Everything In This Country Must by Colum McCann, 1997
The magic trick:
Using an exciting opening scene for multiple purposes
This story throws the reader right into the action. The opening sentence places us in a life or death struggle during a flood. So the reader is left to play catch-up and assemble this world while also dealing with the excitement and suspense inherent to that kind of conflict. So that’s a neat way to start a story, right off the top.
But I’d argue the opening is even cooler than you think, because it turns out that the flood scene that appears to dominate the story is actually a bit of a red herring. As the story goes on, we see – though it is somewhat subtly done – that the story is actually more about the narrator coming of age. This is causing distress to her father.
So the flood scene winds up triple duty. It’s a great way to draw the reader into the story. It’s also the driving force for the story’s action. And, finally, it’s a symbol and a metaphor relating to this coming-of-age theme. a selling point
And that’s quite a trick on McCann’s part.

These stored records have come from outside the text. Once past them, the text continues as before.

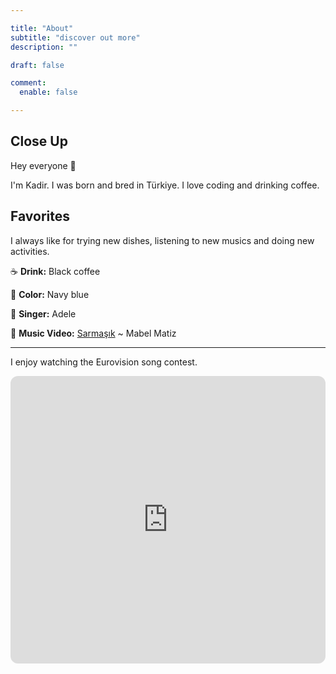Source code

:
 ```yaml
---

title: "About"
subtitle: "discover out more"
description: ""

draft: false

comment:
  enable: false

---
```


## Close Up

Hey everyone 👋

I'm Kadir. I was born and bred in Türkiye. I love coding and drinking coffee.

## Favorites

I always like for trying new dishes, listening to new musics and doing new activities.

☕️ **Drink:** Black coffee

🌈 **Color:** Navy blue

🎤 **Singer:** Adele

🎵 **Music Video:** [Sarmaşık](https://youtu.be/weVh_KolH1E) ~ Mabel Matiz

---

I enjoy watching the Eurovision song contest.

<iframe style="border-radius:12px" src="https://open.spotify.com/embed/playlist/6dIfoJYnh3Qif1N4AYmfkf?utm_source=generator&theme=0" width="100%" height="460" frameBorder="0" allowfullscreen="" allow="autoplay; clipboard-write; encrypted-media; fullscreen; picture-in-picture" loading="lazy"></iframe>
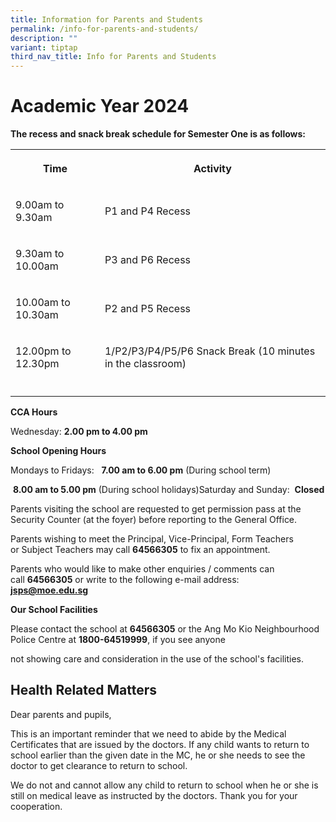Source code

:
 ```yaml
---
title: Information for Parents and Students
permalink: /info-for-parents-and-students/
description: ""
variant: tiptap
third_nav_title: Info for Parents and Students
---
```

<h1>Academic Year 2024</h1>
<p><strong>The recess and snack break schedule for Semester One is as follows:</strong>
</p>
<table>
<tbody>
<tr>
<th rowspan="1" colspan="1">
<p>Time</p>
</th>
<th rowspan="1" colspan="1">
<p>Activity</p>
</th>
</tr>
<tr>
<td rowspan="1" colspan="1">
<p>9.00am to 9.30am</p>
</td>
<td rowspan="1" colspan="1">
<p>P1 and P4 Recess</p>
</td>
</tr>
<tr>
<td rowspan="1" colspan="1">
<p>9.30am to 10.00am</p>
</td>
<td rowspan="1" colspan="1">
<p>P3 and P6 Recess</p>
</td>
</tr>
<tr>
<td rowspan="1" colspan="1">
<p>10.00am to 10.30am</p>
</td>
<td rowspan="1" colspan="1">
<p>P2 and P5 Recess</p>
</td>
</tr>
<tr>
<td rowspan="1" colspan="1">
<p>12.00pm to 12.30pm</p>
</td>
<td rowspan="1" colspan="1">
<p>1/P2/P3/P4/P5/P6 Snack Break (10 minutes in the classroom)</p>
</td>
</tr>
<tr>
<td rowspan="1" colspan="1">
<p></p>
</td>
<td rowspan="1" colspan="1">
<p></p>
</td>
</tr>
</tbody>
</table>
<p><strong>CCA Hours</strong>
</p>
<p>Wednesday:&nbsp;<strong>2.00&nbsp;pm to 4.00 pm</strong>
</p>
<p><strong>School Opening Hours</strong>
</p>
<p>Mondays to Fridays:&nbsp; &nbsp;<strong>7.00 am to 6.00 pm</strong>&nbsp;(During
school term)&nbsp; &nbsp;&nbsp;</p>
<p>&nbsp;<strong>8.00 am to 5.00 pm</strong>&nbsp;(During school holidays)Saturday
and Sunday:&nbsp;&nbsp;<strong>Closed</strong>
</p>
<p>Parents visiting the school are requested to get permission pass at the
Security Counter (at the foyer)&nbsp;before&nbsp;reporting to the General
Office.</p>
<p>Parents wishing to meet the Principal, Vice-Principal, Form Teachers or&nbsp;Subject
Teachers may call&nbsp;<strong>64566305</strong>&nbsp;to fix an appointment.</p>
<p>Parents who would like to make other enquiries / comments can call&nbsp;<strong>64566305</strong>&nbsp;or&nbsp;write
to the following e-mail address:
<br><strong><a href="mailto:jsps@moe.edu.sg" rel="noopener noreferrer nofollow" target="_blank">jsps@moe.edu.sg</a></strong>
</p>
<p><strong>Our School Facilities</strong>
</p>
<p>Please contact the school at&nbsp;<strong>64566305</strong>&nbsp;or the
Ang Mo Kio Neighbourhood Police Centre at&nbsp;<strong>1800-64519999</strong>,&nbsp;if
you see anyone&nbsp;</p>
<p>not showing care and consideration in the use of the school's facilities.</p>
<h2>Health Related Matters</h2>
<p>Dear parents and pupils,</p>
<p>This is an important reminder that we need to abide by the Medical Certificates
that&nbsp;are&nbsp;issued by the doctors. If any child wants&nbsp;to return
to school earlier than the given date in the MC,&nbsp;he or she&nbsp;needs
to see the doctor to get clearance to return to school.</p>
<p>We do not and cannot allow any child to return to school when he or she
is still on medical leave as instructed by the doctors. Thank you for your
cooperation.</p>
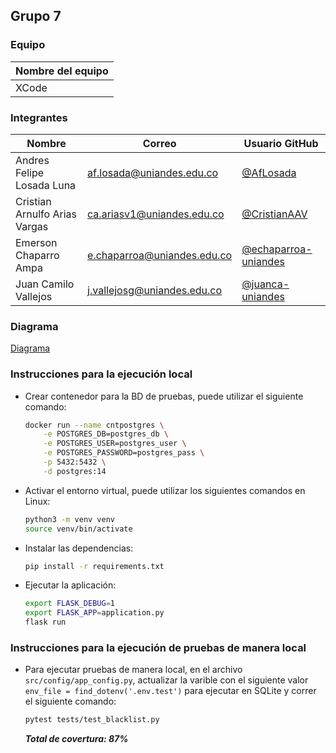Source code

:## Grupo 7

### Equipo

| Nombre del equipo |
| - | 
|XCode |

### Integrantes

| Nombre | Correo | Usuario GitHub |
| - | - | - | 
| Andres Felipe Losada Luna | af.losada@uniandes.edu.co | [@AfLosada](https://github.com/AfLosada) | 
| Cristian Arnulfo Arias Vargas | ca.ariasv1@uniandes.edu.co | [@CristianAAV](https://github.com/CristianAAV) | 
| Emerson Chaparro Ampa | e.chaparroa@uniandes.edu.co | [@echaparroa-uniandes](https://github.com/echaparroa-uniandes) | 
| Juan Camilo Vallejos | j.vallejosg@uniandes.edu.co | [@juanca-uniandes](https://github.com/juanca-uniandes) | 

### Diagrama 
[Diagrama](https://github.com/CristianAAV/DEVOPS/wiki/Diagrama-E1)

### Instrucciones para la ejecución local
- Crear contenedor para la BD de pruebas, puede utilizar el siguiente comando:
    ```bash
    docker run --name cntpostgres \
        -e POSTGRES_DB=postgres_db \
        -e POSTGRES_USER=postgres_user \
        -e POSTGRES_PASSWORD=postgres_pass \
        -p 5432:5432 \
        -d postgres:14
    ```
- Activar el entorno virtual, puede utilizar los siguientes comandos en Linux:
    ```bash
    python3 -m venv venv
    source venv/bin/activate
    ```
- Instalar las dependencias:
    ```bash
    pip install -r requirements.txt
    ```
- Ejecutar la aplicación:
    ```bash
    export FLASK_DEBUG=1
    export FLASK_APP=application.py
    flask run
    ```
### Instrucciones para la ejecución de pruebas de manera local
- Para ejecutar pruebas de manera local, en el archivo `src/config/app_config.py`, actualizar la varible con el siguiente valor `env_file = find_dotenv('.env.test')` para ejecutar en SQLite y correr el siguiente comando:
    ```bash
    pytest tests/test_blacklist.py
    ```
    ***Total de covertura: 87%***
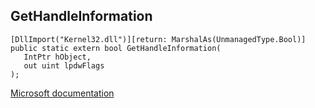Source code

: ## GetHandleInformation

```
[DllImport("Kernel32.dll")][return: MarshalAs(UnmanagedType.Bool)]
public static extern bool GetHandleInformation(
   IntPtr hObject,
   out uint lpdwFlags
);
```

[Microsoft documentation](https://docs.microsoft.com/en-us/windows/win32/api/fileapi/nf-fileapi-gethandleinformation)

Everyone felt good for saving a life, even a horse life, maybe even Father, but Father was silent in the corner. He was angry at me for asking the soldiers to tea, and his chin was long to his chest and there was a puddle at his feet. Everybody was towel-drying except Father and me, because we had not enough towels.
LongGrasses sat in the armchair and said, Good thing ya had heat lamps, guvnor.
Father just nodded.
Wet, Stevie said, and everybody laughed but not Father. He stared at Stevie and then looked away.